PLACE DANS LA PROGRESSION
Après avoir vu, dans le sous-thème « Le brassage des génomes à chaque génération : la reproduction sexuée des eucaryotes », les notions :
  chaque cellule produite par méiose reçoit un seul des deux allèles de chaque gène avec une probabilité équivalente ;
  les gamètes se rencontrent au hasard lors de la fécondation
MOTIVATION
S’impliquer dans la modélisation numérique et la programmation. Ne pas utiliser un modèle tout fait qui soit une boite noire. Comprendre une loi théorique en l’exprimant avec un algorithme sans avoir à écrire de code. Utiliser un logiciel avancé, c’est-à dire "qui permet à l’utilisateur de faire ses propres simulations sans être pour autant informaticien".

PROBLEME A RESOUDRE
« On veut montrer que les connaissances sur la reproduction sexuée corroborent la prédiction du modèle théorique de Hardy-Weinberg, en construisant un modèle numérique de suivi de deux allèles d’un gène dans une population. »

NOTIONS, SAVOIR-FAIRE, COMPETENCES
Notions Extraits du Bulletin officiel spécial n°8 du 25 juillet 2019
Dans les populations eucaryotes à reproduction sexuée, le modèle théorique de Hardy-Weinberg prévoit la stabilité des fréquences relatives des allèles dans une population.
Mais, dans les populations réelles, différents facteurs empêchent d’atteindre cet équilibre théorique : l’existence de mutations, le caractère favorable ou défavorable de celles-ci, la taille limitée d’une population (effets de la dérive génétique), les migrations et les préférences sexuelles.
Savoir-faire Sélectionner des informations à partir du réel ou de documents.
Travailler en équipe.
Prendre en compte les avis d’autrui.
Communiquer dans un langage scientifiquement approprié : oral, écrit, graphique, numérique.
Compétences Concevoir, créer, réaliser.
Communiquer et utiliser le numérique
Cadre de référence des compétences numériques (CRCN)
Communication et collaboration
  • Collaborer
  • Interagir
Création de contenus
  • Programmer
Informations et données
  • Traiter des données
ACTIVITE
Durée : 1h (modélisation seule) ou 2h (modélisation suivie de l’investigation de situations d’écart par rapport à l’équilibre théorique) Coût : O euros Sécurité : RAS

Outils numériques et ressources
  • Logiciel NetBioDyn ou logiciel Edu’Modèles pour la création du modèle numérique et pour la réalisation des simulations



NetBioDyn est un logiciel de modélisation multi-agents créé par le mathématicien Pascal Ballet en 2007 à destination des élèves du secondaire et des étudiants du supérieur, de la L1 au master 2. Convivial et intuitif, il permet de créer des modèles sans avoir de code à écrire. NetBioDyn a fini par inspirer la conception d’un autre logiciel, Edu’Modèles (auteur : Philippe Cosentino) qui en a repris les grands principes.

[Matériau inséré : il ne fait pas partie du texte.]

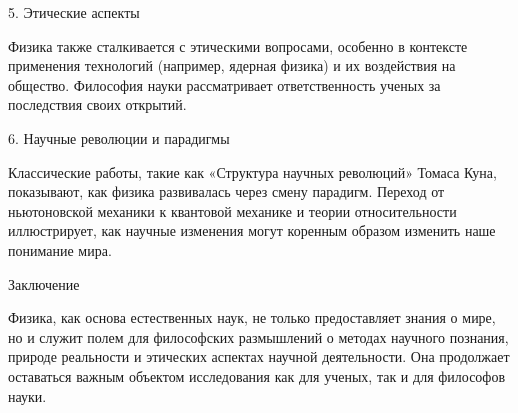 \documentclass[exam_answers.tex]{subfiles}
\begin{document}
5. Этические аспекты

Физика также сталкивается с этическими вопросами, особенно в контексте применения технологий (например, ядерная физика) и их воздействия на общество.
Философия науки рассматривает ответственность ученых за последствия своих открытий.

6. Научные революции и парадигмы

Классические работы, такие как «Структура научных революций» Томаса Куна, показывают, как физика развивалась через смену парадигм.
Переход от ньютоновской механики к квантовой механике и теории относительности иллюстрирует, как научные изменения могут коренным образом изменить наше понимание мира.

Заключение

Физика, как основа естественных наук, не только предоставляет знания о мире, но и служит полем для философских размышлений о методах научного познания, природе реальности и этических аспектах научной деятельности. Она продолжает оставаться важным объектом исследования как для ученых, так и для философов науки.
\end{document}
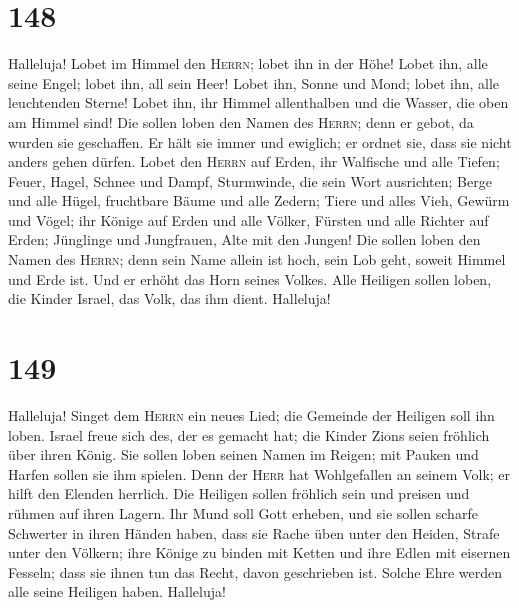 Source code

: \hypertarget{section-147}{%
\section{148}\label{section-147}}

 Halleluja! Lobet im Himmel den \textsc{Herrn}; lobet ihn
in der Höhe!  Lobet ihn, alle seine Engel; lobet ihn, all
sein Heer!  Lobet ihn, Sonne und Mond; lobet ihn, alle
leuchtenden Sterne!  Lobet ihn, ihr Himmel allenthalben
und die Wasser, die oben am Himmel sind!  Die sollen loben
den Namen des \textsc{Herrn}; denn er gebot, da wurden sie geschaffen.
 Er hält sie immer und ewiglich; er ordnet sie, dass sie
nicht anders gehen dürfen.  Lobet den \textsc{Herrn} auf
Erden, ihr Walfische und alle Tiefen;  Feuer, Hagel,
Schnee und Dampf, Sturmwinde, die sein Wort ausrichten; 
Berge und alle Hügel, fruchtbare Bäume und alle Zedern; 
Tiere und alles Vieh, Gewürm und Vögel;  ihr Könige auf
Erden und alle Völker, Fürsten und alle Richter auf Erden;
 Jünglinge und Jungfrauen, Alte mit den Jungen!
 Die sollen loben den Namen des \textsc{Herrn}; denn sein
Name allein ist hoch, sein Lob geht, soweit Himmel und Erde ist.
 Und er erhöht das Horn seines Volkes. Alle Heiligen
sollen loben, die Kinder Israel, das Volk, das ihm dient. Halleluja!

\hypertarget{section-148}{%
\section{149}\label{section-148}}

 Halleluja! Singet dem \textsc{Herrn} ein neues Lied; die
Gemeinde der Heiligen soll ihn loben.  Israel freue sich
des, der es gemacht hat; die Kinder Zions seien fröhlich über ihren
König.  Sie sollen loben seinen Namen im Reigen; mit
Pauken und Harfen sollen sie ihm spielen.  Denn der
\textsc{Herr} hat Wohlgefallen an seinem Volk; er hilft den Elenden
herrlich.  Die Heiligen sollen fröhlich sein und preisen
und rühmen auf ihren Lagern.  Ihr Mund soll Gott erheben,
und sie sollen scharfe Schwerter in ihren Händen haben, 
dass sie Rache üben unter den Heiden, Strafe unter den Völkern;
 ihre Könige zu binden mit Ketten und ihre Edlen mit
eisernen Fesseln;  dass sie ihnen tun das Recht, davon
geschrieben ist. Solche Ehre werden alle seine Heiligen haben.
Halleluja!

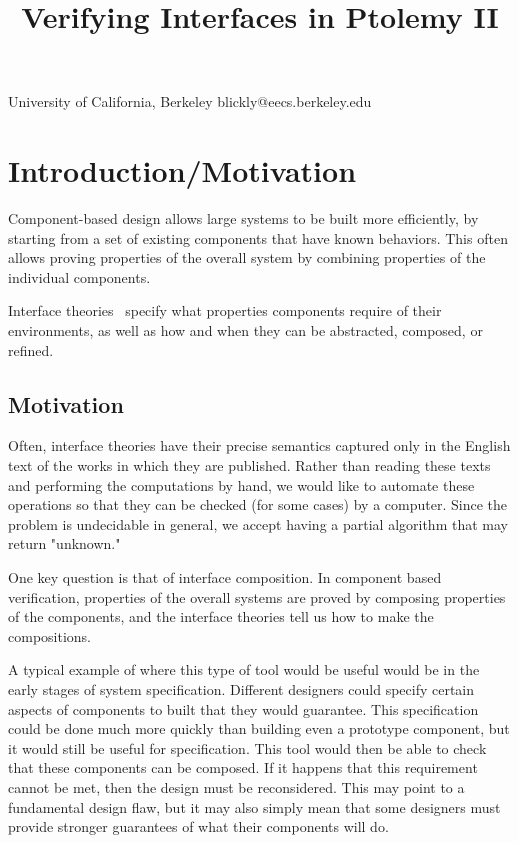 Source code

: \documentclass[preprint,11pt]{sigplanconf}
\begin{document}
\title{Verifying Interfaces in Ptolemy II}

           {University of California, Berkeley} {blickly@eecs.berkeley.edu}

\maketitle

\newcommand{\fixme}[1]{\textcolor{red}{(FIXME: #1)}}

\begin{abstract}
\end{abstract}

\section{Introduction/Motivation}
Component-based design allows large systems to be built more efficiently, by
starting from a set of existing components that have known behaviors. This
often allows proving properties of the overall system by combining properties
of the individual components.

Interface theories~\cite{interfaceTheories} specify what properties components
require of their environments, as well as how and when they can be abstracted,
composed, or refined.
\subsection{Motivation}
Often, interface theories have their precise semantics captured only in the
English text of the works in which they are published. Rather than reading these
texts and performing the computations by hand, we would like to automate these
operations so that they can be checked (for some cases) by a computer. Since the
problem is undecidable in general, we accept having a partial algorithm that may
return "unknown."

One key question is that of interface composition.  In component based
verification, properties of the overall systems are proved by composing
properties of the components, and the interface theories tell us how to make
the compositions.

A typical example of where this type of tool would be useful would be in the
early stages of system specification.
Different designers could specify certain aspects of components to built that
they would guarantee.
This specification could be done much more quickly than building even a
prototype component, but it would still be useful for specification.
This tool would then be able to check that these components can be composed.
If it happens that this requirement cannot be met, then the design must be
reconsidered.
This may point to a fundamental design flaw, but it may also simply mean that
some designers must provide stronger guarantees of what their components will
do.
\end{document}
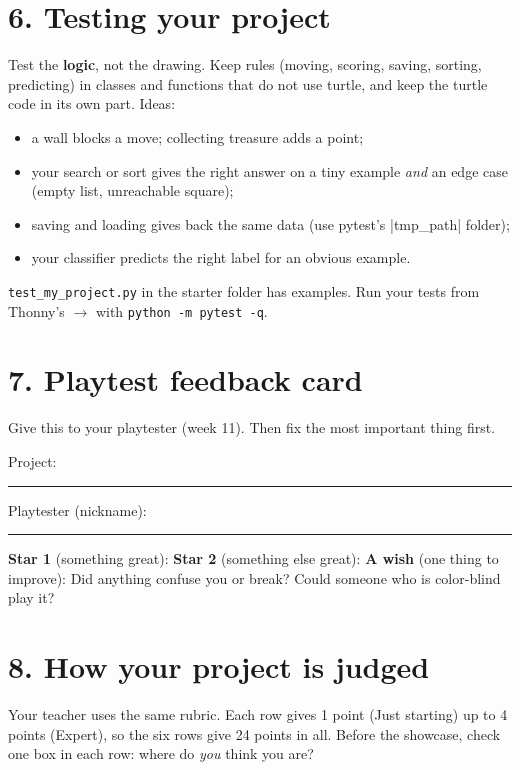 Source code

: \documentclass[level=3]{kidscode}
\begin{document}
\section{6. Testing your project}
Test the \textbf{logic}, not the drawing. Keep rules (moving, scoring, saving, sorting, predicting)
in classes and functions that do not use turtle, and keep the turtle code in its own part. Ideas:
\begin{itemize}[itemsep=1pt]
  \item a wall blocks a move; collecting treasure adds a point;
  \item your search or sort gives the right answer on a tiny example \emph{and} an edge case
        (empty list, unreachable square);
  \item saving and loading gives back the same data (use pytest's \py|tmp_path| folder);
  \item your classifier predicts the right label for an obvious example.
\end{itemize}
\texttt{test\_my\_project.py} in the starter folder has examples. Run your tests from Thonny's
 $\rightarrow$  with \texttt{python -m pytest -q}.

\section{7. Playtest feedback card}
Give this to your playtester (week 11). Then fix the most important thing first.

\begin{reflection}
Project: \rule{5cm}{0.4pt} \quad Playtester (nickname): \rule{4cm}{0.4pt}\par
\textbf{Star 1} (something great): 
\textbf{Star 2} (something else great): 
\textbf{A wish} (one thing to improve): 
Did anything confuse you or break? Could someone who is color-blind play it? 
\end{reflection}

\section{8. How your project is judged}
Your teacher uses the same rubric. Each row gives 1 point (Just starting) up to 4 points
(Expert), so the six rows give 24 points in all. Before the showcase, check one box in each row:
where do \emph{you} think you are?
\end{document}
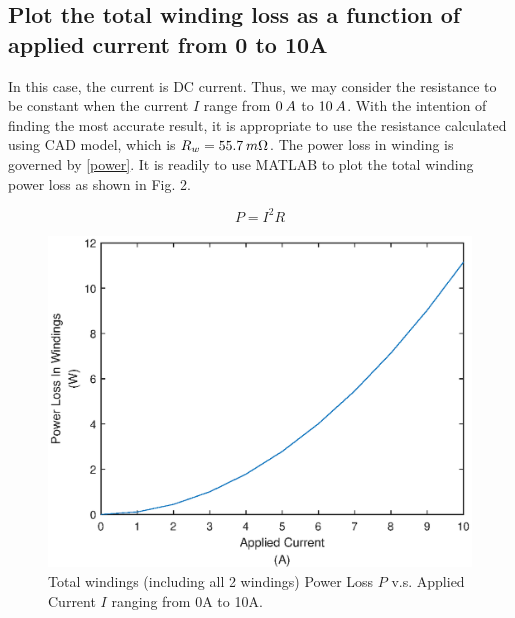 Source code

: \documentclass[a4paper]{IEEEtran}
\begin{document}
\subsection{Plot the total winding loss as a function of applied current from 0 to 10A}
In this case, the current is DC current. Thus, we may consider the resistance to be constant when the current $I$ range from
$0\hskip 0.2emA$ to $10\hskip 0.2emA$. With the intention of finding the most accurate result, it is appropriate to use the resistance calculated using CAD model, which is $R_w=55.7\hskip 0.2emm\Omega$.
The power loss in winding is governed by \eqref{power}. It is readily to use MATLAB to plot the total winding power loss as shown in Fig. 2.

\begin{equation}
  P=I^2R\label{power}
\end{equation}

\begin{figure}[H]
\begin{centering}
\includegraphics[scale=0.55]{P-I.eps}
\par\end{centering}   
\caption{Total windings (including all 2 windings) Power Loss $P$ v.s. Applied Current $I$ ranging from 0A to 10A.\label{power loss in winding vs. applied current}}
\end{figure}   

\end{document}
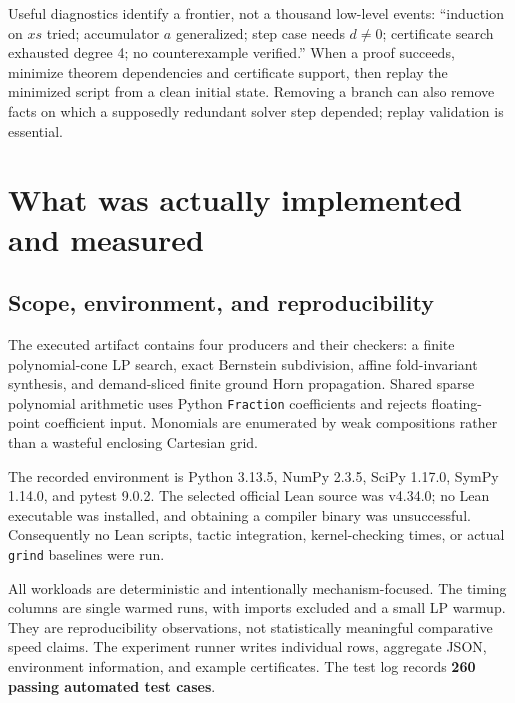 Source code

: \documentclass[11pt,a4paper]{article}
\newcommand{\grind}{\texttt{grind}}
\newcommand{\code}[1]{\texttt{#1}}
\begin{document}
Useful diagnostics identify a frontier, not a thousand low-level events: ``induction on $xs$ tried; accumulator $a$ generalized; step case needs $d\ne0$; certificate search exhausted degree 4; no counterexample verified.'' When a proof succeeds, minimize theorem dependencies and certificate support, then replay the minimized script from a clean initial state. Removing a branch can also remove facts on which a supposedly redundant solver step depended; replay validation is essential.

\section{What was actually implemented and measured}\label{sec:experiments}
\subsection{Scope, environment, and reproducibility}
The executed artifact contains four producers and their checkers: a finite polynomial-cone LP search, exact Bernstein subdivision, affine fold-invariant synthesis, and demand-sliced finite ground Horn propagation. Shared sparse polynomial arithmetic uses Python \code{Fraction} coefficients and rejects floating-point coefficient input. Monomials are enumerated by weak compositions rather than a wasteful enclosing Cartesian grid.

The recorded environment is Python 3.13.5, NumPy 2.3.5, SciPy 1.17.0, SymPy 1.14.0, and pytest 9.0.2. The selected official Lean source was v4.34.0; no Lean executable was installed, and obtaining a compiler binary was unsuccessful. Consequently no Lean scripts, tactic integration, kernel-checking times, or actual \grind{} baselines were run.

All workloads are deterministic and intentionally mechanism-focused. The timing columns are single warmed runs, with imports excluded and a small LP warmup. They are reproducibility observations, not statistically meaningful comparative speed claims. The experiment runner writes individual rows, aggregate JSON, environment information, and example certificates. The test log records \textbf{260 passing automated test cases}.
\end{document}
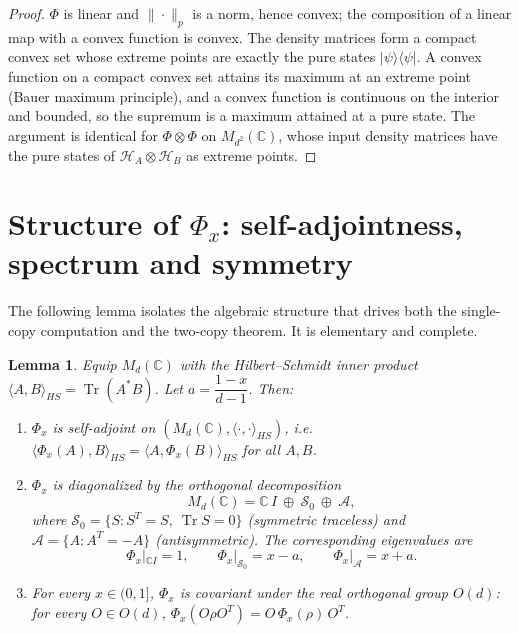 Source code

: \documentclass{amsart}
\newtheorem{lemma}{Lemma}
\theoremstyle{definition}
\DeclareMathOperator{\Tr}{Tr}
\newcommand{\HH}{\mathcal{H}}
\begin{document}
\begin{proof}
$\Phi$ is linear and $\|\cdot\|_p$ is a norm, hence convex; the composition of a
linear map with a convex function is convex. The density matrices form a compact
convex set whose extreme points are exactly the pure states
$|\psi\rangle\langle\psi|$. A convex function on a compact convex set attains its
maximum at an extreme point (Bauer maximum principle), and a convex function is
continuous on the interior and bounded, so the supremum is a maximum attained at
a pure state. The argument is identical for $\Phi\otimes\Phi$ on
$M_{d^2}(\mathbb C)$, whose input density matrices have the pure states of
$\HH_A\otimes\HH_B$ as extreme points.
\end{proof}

\section{Structure of $\Phi_x$: self-adjointness, spectrum and symmetry}
\label{sec:struct}

The following lemma isolates the algebraic structure that drives both the
single-copy computation and the two-copy theorem. It is elementary and complete.

\begin{lemma}\label{lem:struct}
Equip $M_d(\mathbb C)$ with the Hilbert--Schmidt inner product
$\langle A,B\rangle_{HS}=\Tr(A^{*}B)$. Let $a=\dfrac{1-x}{d-1}$. Then:
\begin{enumerate}
\item[(i)] $\Phi_x$ is self-adjoint on $(M_d(\mathbb C),\langle\cdot,\cdot
\rangle_{HS})$, i.e. $\langle\Phi_x(A),B\rangle_{HS}
=\langle A,\Phi_x(B)\rangle_{HS}$ for all $A,B$.
\item[(ii)] $\Phi_x$ is diagonalized by the orthogonal decomposition
\[
M_d(\mathbb C)=\mathbb C\,I\ \oplus\ \mathcal S_0\ \oplus\ \mathcal A,
\]
where $\mathcal S_0=\{S:S^{T}=S,\ \Tr S=0\}$ (symmetric traceless) and
$\mathcal A=\{A:A^{T}=-A\}$ (antisymmetric). The corresponding eigenvalues are
\[
\Phi_x|_{\mathbb C I}=1,\qquad
\Phi_x|_{\mathcal S_0}=x-a,\qquad
\Phi_x|_{\mathcal A}=x+a .
\]
\item[(iii)] For every $x\in(0,1]$, $\Phi_x$ is covariant under the real
orthogonal group $O(d)$: for every $O\in O(d)$,
$\Phi_x(O\rho O^{T})=O\,\Phi_x(\rho)\,O^{T}$.
\end{enumerate}
\end{lemma}
\end{document}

Logiciel NetBioDyn - à dézipper




  • Logiciel tableur-grapheur pour le traitement des résultats des simulations
  • Des ressources scientifiques1 : l’énoncé de la loi de Hardy-Weinberg et de ses conditions d’application.
    1pour gommer le côté austère de ce sujet, on privilégie les représentations imagées

 Déroulement global de la séquence

Déroulé de la séquence

 Déroulement détaillé de la séquence

1. Avant la modélisation numérique

Quel que soit l’itinéraire (avec ou sans création complète du modèle numérique) proposé aux élèves, il est toujours utile de préparer « sur papier » la modélisation. Ce travail préparatoire peut être fait par les élèves avant la séance, en leur donnant les consignes suivantes :
▪ On considère, dans une population, un gène représenté par deux allèles (notés A1 et A2).
▪ Il faut prévoir les entités à déclarer dans le modèle. Il s’agit ici des différentes sortes de génotypes donc de combinaisons des deux allèles.
▪ Pour calculer l’évolution au cours du temps des effectifs des génotypes des différents individus, le modèle doit comporter des équations matérialisant toutes les possibilités de reproduction entre les individus. Il doit aussi tenir compte des proportions des descendants obtenus.
Un tableau (à ne pas confondre avec un échiquier de croisement) permet de préparer la modélisation. Pour le bâtir, on peut conseiller aux élève de procéder de la manière suivante :
 indiquer en ligne et en colonne les génotypes possibles pour les deux géniteurs ;
 rayer les cases redondantes ;
 noter à l’intersection ligne/colonne les génotypes des descendants obtenus (pour chaque reproduction, se limiter à l’obtention de 4 individus en respectant leurs proportions))]

Une fois le tableau rempli, on a finalement les équations qu’il faudra déclarer au moment de la construction du modèle numérique, car chaque case du tableau donne, comme l’aurait fait un échiquier de croisement, le résultat statistique de la rencontre entre deux entités.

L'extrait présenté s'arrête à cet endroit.